Books have remained in a grey area. I am not sure if they can be labeled as essential items in the same vein as food, soap, and medicine, but if I have a book in my hands, I can forget about everything else. So, I have bought a few books in the past six months. Also, to my defense, when you find George Orwell’s Burmese Days in the streets of Yangon, how do you pass it up? Buying books has always been my weakness; however, even books, I have bought sparingly.
Since I embarked on this experiment, I have re-discovered the joy of things I already own. I have worn clothes I have not worn in years, including some whose existence I had forgotten. I am fixing things, and getting things fixed. For minor rips and missing buttons, I can fall back on the skills I learned from my grandmother. Changing zippers and resoling, I needed professional help. But with these fixes, many items have been salvaged from reaching a landfill, at least for a little bit longer.
Some things I could not save, but I have been careful about not replacing them immediately. When a toaster stopped working, instead of buying a new one, I started using a cast iron skillet. I enjoy the more hands-on preparation, and now have one less gadget taking up valuable space on the kitchen counter.
With the bonus time I am not spending on scouring online deals for things I do not really need, I am reading and re-reading books I already own. When I am in need of different reading materials, I am raiding friends’ bookshelves. After many years, I have also renewed my Queens Library card, a passport to more books than I can ever read in my lifetime.
I am fortunate to have a support system of close friends in the neighborhood who have made this experiment of not buying so much easier. We have long been borrowing and lending more than just books. Sometimes, we lend each other clothes for special occasions or give away the ones we are no longer wearing. Sometimes we show up at each other’s doors to ask for a bowl of sugar or to give a quarter of a winter melon. When I recently decided to serve soup at a party without owning soup bowls, my sister-friend saved the day with six matching bowls — the same bowls she had used as decoration at a party I had helped plan earlier in the year.
I know that I have difficulty parting with things (and people).

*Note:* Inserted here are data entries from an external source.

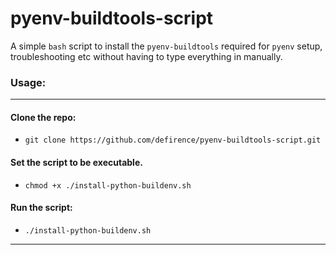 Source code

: # pyenv-buildtools-script
A simple `bash` script to install the `pyenv-buildtools` required for `pyenv` setup, troubleshooting etc without having to type everything in manually.
### Usage:
***
#### Clone the repo:
- `git clone https://github.com/defirence/pyenv-buildtools-script.git`
#### Set the script to be executable.
- `chmod +x ./install-python-buildenv.sh`
#### Run the script:
- `./install-python-buildenv.sh`
*** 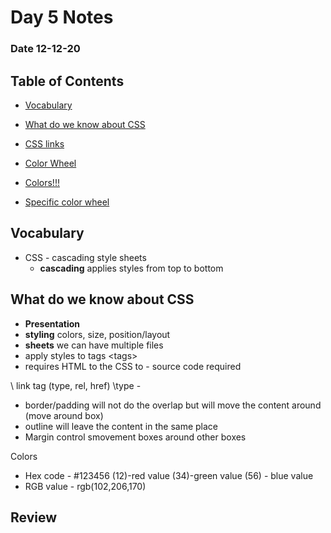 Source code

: # Day 5 Notes
### Date 12-12-20

## Table of Contents
- [Vocabulary](#vocabulary)
- [What do we know about CSS](#What-do-we-know-about-CSS)


- [CSS links](w3schools.com/css/css_boxmodel.asp)
- [Color Wheel](https://color.adobe.com/create/color-wheel)
- [Colors!!!](https://www.w3schools.com/colors/colors_picker.asp)
- [Specific color wheel](https://color.adobe.com/create/color-wheel)


## Vocabulary
- CSS - cascading style sheets
  - **cascading** applies styles from top to bottom




## What do we know about CSS
  - **Presentation**
  - **styling** colors, size, position/layout
  - **sheets** we can have multiple files
- apply styles to tags \<tags>
- requires HTML to the CSS to - source code required


\ link tag (type, rel, href)
\type - 

- border/padding will not do the overlap but will move the content around (move around box)
- outline will leave the content in the same place
- Margin control smovement boxes around other boxes



Colors
 - Hex code - #123456 (12)-red value (34)-green value (56) - blue value
 - RGB value - rgb(102,206,170)


## Review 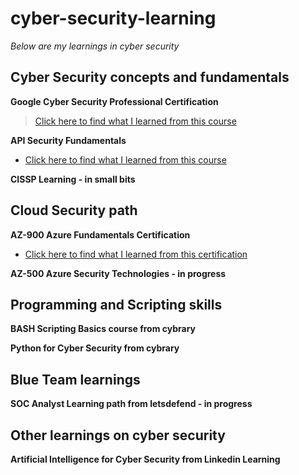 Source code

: # cyber-security-learning

*Below are my learnings in cyber security*

## Cyber Security concepts and fundamentals

**Google Cyber Security Professional Certification**
> [Click here to find what I learned from this course](https://github.com/ssamarasam/cyber-security-learning/blob/177c1078c0ad4a374d1103c3ce13ae6910c5d51d/Google%20Cyber%20Security%20Professional%20Certification.md)

**API Security Fundamentals**
-  [Click here to find what I learned from this course](https://github.com/ssamarasam/cyber-security-learning/blob/9cdc2ec28feda2e387072f0149add26cbbe1defa/API%20Security%20Fundamentals%20Course.md)

**CISSP Learning - in small bits**



## Cloud Security path

**AZ-900 Azure Fundamentals Certification**
-  [Click here to find what I learned from this certification](https://github.com/ssamarasam/cyber-security-learning/blob/87bdd38a203c4e63f443c8e5f9368c7eb8196388/AZ-900%20Azure%20Fundamentals%20Certification.md)

**AZ-500 Azure Security Technologies - in progress**



## Programming and Scripting skills
**BASH Scripting Basics course from cybrary**

**Python for Cyber Security from cybrary**



## Blue Team learnings

**SOC Analyst Learning path from letsdefend - in progress**



## Other learnings on cyber security 

**Artificial Intelligence for Cyber Security from Linkedin Learning**
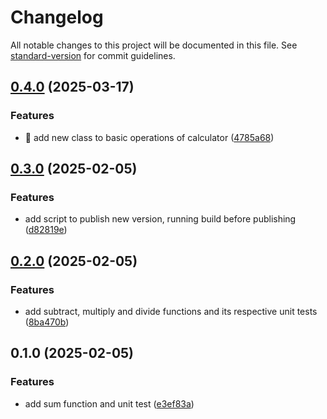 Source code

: # Changelog

All notable changes to this project will be documented in this file. See [standard-version](https://github.com/conventional-changelog/standard-version) for commit guidelines.

## [0.4.0](https://github-personal.com/jotafierro/j-utils/compare/v0.3.0...v0.4.0) (2025-03-17)


### Features

* 🎸 add new class to basic operations of calculator ([4785a68](https://github-personal.com/jotafierro/j-utils/commit/4785a684d0dc7fa461b3a479f8c1eef075bc4232))

## [0.3.0](https://github-personal.com/jotafierro/j-utils/compare/v0.2.0...v0.3.0) (2025-02-05)


### Features

* add script to publish new version, running build before publishing ([d82819e](https://github-personal.com/jotafierro/j-utils/commit/d82819e4083c42ac9fb204e4d0ef33e5a1790a34))

## [0.2.0](https://github-personal.com/jotafierro/j-utils/compare/v0.1.0...v0.2.0) (2025-02-05)


### Features

* add subtract, multiply and divide functions and its respective unit tests ([8ba470b](https://github-personal.com/jotafierro/j-utils/commit/8ba470b241d38ad65eb0bc70466feb3ff4983043))

## 0.1.0 (2025-02-05)


### Features

* add sum function and unit test ([e3ef83a](https://github-personal.com/jotafierro/j-utils/commit/e3ef83a9ac997807a49e4b64299d2a454659d7e1))
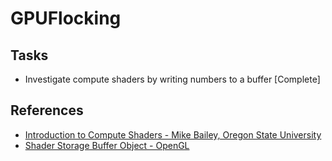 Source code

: # GPUFlocking

## Tasks
* Investigate compute shaders by writing numbers to a buffer [Complete]

## References
* [Introduction to Compute Shaders - Mike Bailey, Oregon State University](http://web.engr.oregonstate.edu/~mjb/cs575/Handouts/compute.shader.2pp.pdf)
* [Shader Storage Buffer Object - OpenGL](https://www.khronos.org/opengl/wiki/Shader_Storage_Buffer_Object)
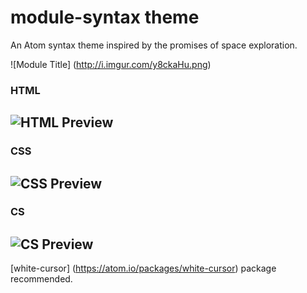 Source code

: # module-syntax theme

An Atom syntax theme inspired by the promises of space exploration.

![Module Title] (http://i.imgur.com/y8ckaHu.png)

### HTML
![HTML Preview](http://i.imgur.com/0KaJg4w.png)
---

### CSS
![CSS Preview](http://i.imgur.com/TACtsFY.png)
---

### CS
![CS Preview](http://i.imgur.com/gC80TkH.png)
---

[white-cursor] (https://atom.io/packages/white-cursor) package recommended.
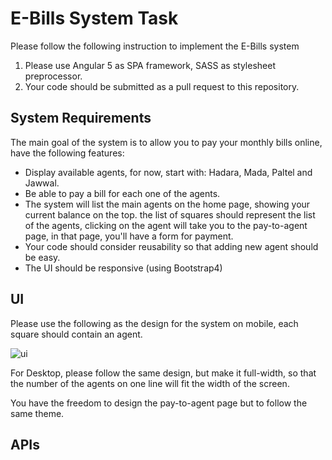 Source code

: # E-Bills System Task

Please follow the following instruction to implement the E-Bills system

1. Please use Angular 5 as SPA framework, SASS as stylesheet preprocessor.
1. Your code should be submitted as a pull request to this repository.

## System Requirements
The main goal of the system is to allow you to pay your monthly bills online, have the following features:

  - Display available agents, for now, start with: Hadara, Mada, Paltel and Jawwal.
  - Be able to pay a bill for each one of the agents.
  - The system will list the main agents on the home page, showing your current balance on the top. the list of squares should represent the list of the agents, clicking on the agent will take you to the pay-to-agent page, in that page, you'll have a form for payment.
  - Your code should consider reusability so that adding new agent should be easy.
  - The UI should be responsive (using Bootstrap4)

## UI
Please use the following as the design for the system on mobile, each square should contain an agent.

![ui](https://image.ibb.co/m4Tae9/ebills.png)

For Desktop, please follow the same design, but make it full-width, so that the number of the agents on one line will fit the width of the screen.

You have the freedom to design the pay-to-agent page but to follow the same theme.


## APIs
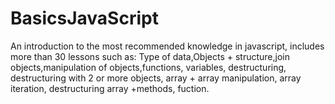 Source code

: # BasicsJavaScript
An introduction to the most recommended knowledge in javascript, includes more than 30 lessons such as: Type of data,Objects + structure,join objects,manipulation of objects,functions, variables, destructuring, destructuring with 2 or more objects, array + array manipulation, array iteration, destructuring array +methods, fuction.
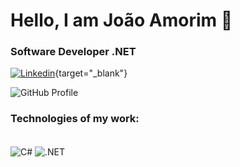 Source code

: 
# Hello, I am João Amorim 👊
### Software Developer .NET

[![Linkedin](https://img.shields.io/badge/LinkedIn-0077B5?style=for-the-badge&logo=linkedin&logoColor=white)](https://www.linkedin.com/in/joaovamorim/){target="_blank"}

![GitHub Profile](https://gh-readme-profile.vercel.app/api?username=joaovamorim&theme=dark)

### Technologies of my work:
<div style="display: inline_block"><br/>
    <img align="center" alt="C#" src="https://img.shields.io/badge/CSharp-993399?style=for-the-badge&logo=csharp&logoColor=white">
    <img align="center" alt=".NET" src="https://img.shields.io/badge/.NET-993399?style=for-the-badge&logo=dotnet&logoColor=white">
</div>
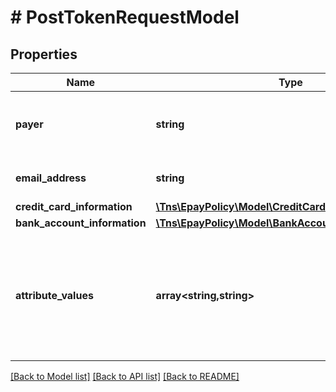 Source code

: # # PostTokenRequestModel

## Properties

Name | Type | Description | Notes
------------ | ------------- | ------------- | -------------
**payer** | **string** | Name of the payer that is storing the token. |
**email_address** | **string** | The email address of the payer. |
**credit_card_information** | [**\Tns\EpayPolicy\Model\CreditCardInformationModel**](CreditCardInformationModel.md) |  | [optional]
**bank_account_information** | [**\Tns\EpayPolicy\Model\BankAccountInformationModel**](BankAccountInformationModel.md) |  | [optional]
**attribute_values** | **array<string,string>** | Dictionary of custom attribute values. The key in the dictionary is the identifier of the custom attribute. | [optional]

[[Back to Model list]](../../README.md#models) [[Back to API list]](../../README.md#endpoints) [[Back to README]](../../README.md)
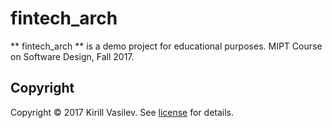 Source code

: # fintech_arch
** fintech_arch ** is a demo project for educational purposes.
MIPT Course on Software Design, Fall 2017.

## Copyright
Copyright © 2017 Kirill Vasilev. See [license] for details.

[license]: LICENSE.txt
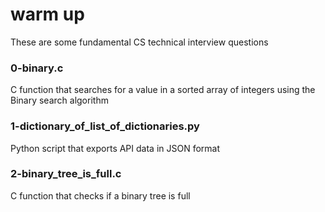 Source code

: # warm up
These are some fundamental CS technical interview questions

### 0-binary.c
C function that searches for a value in a sorted array of integers using the Binary search algorithm

### 1-dictionary_of_list_of_dictionaries.py
Python script that exports API data in JSON format

### 2-binary_tree_is_full.c
C function that checks if a binary tree is full
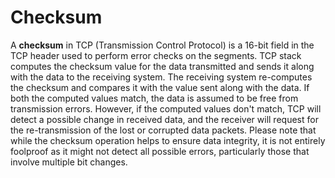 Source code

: # Checksum

A **checksum** in TCP (Transmission Control Protocol) is a 16-bit field in the TCP header used to perform error checks on the segments. TCP stack computes the checksum value for the data transmitted and sends it along with the data to the receiving system. The receiving system re-computes the checksum and compares it with the value sent along with the data. If both the computed values match, the data is assumed to be free from transmission errors. However, if the computed values don't match, TCP will detect a possible change in received data, and the receiver will request for the re-transmission of the lost or corrupted data packets. Please note that while the checksum operation helps to ensure data integrity, it is not entirely foolproof as it might not detect all possible errors, particularly those that involve multiple bit changes. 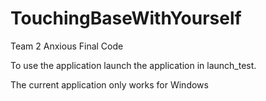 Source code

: # TouchingBaseWithYourself
Team 2 Anxious Final Code

To use the application launch the application in launch_test.

The current application only works for Windows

So, I am not planning to Konmari anytime soon. I also do not like that minimalism itself has become commodified — however, that is a conversation for another time. For now, I am doing what I can — not bringing things into my apartment, and my life, that I will later not be able to let go.
(This is the first part of a series of reflections on my year of trying to become more conscious about consumption and look critically at the consumerism culture.)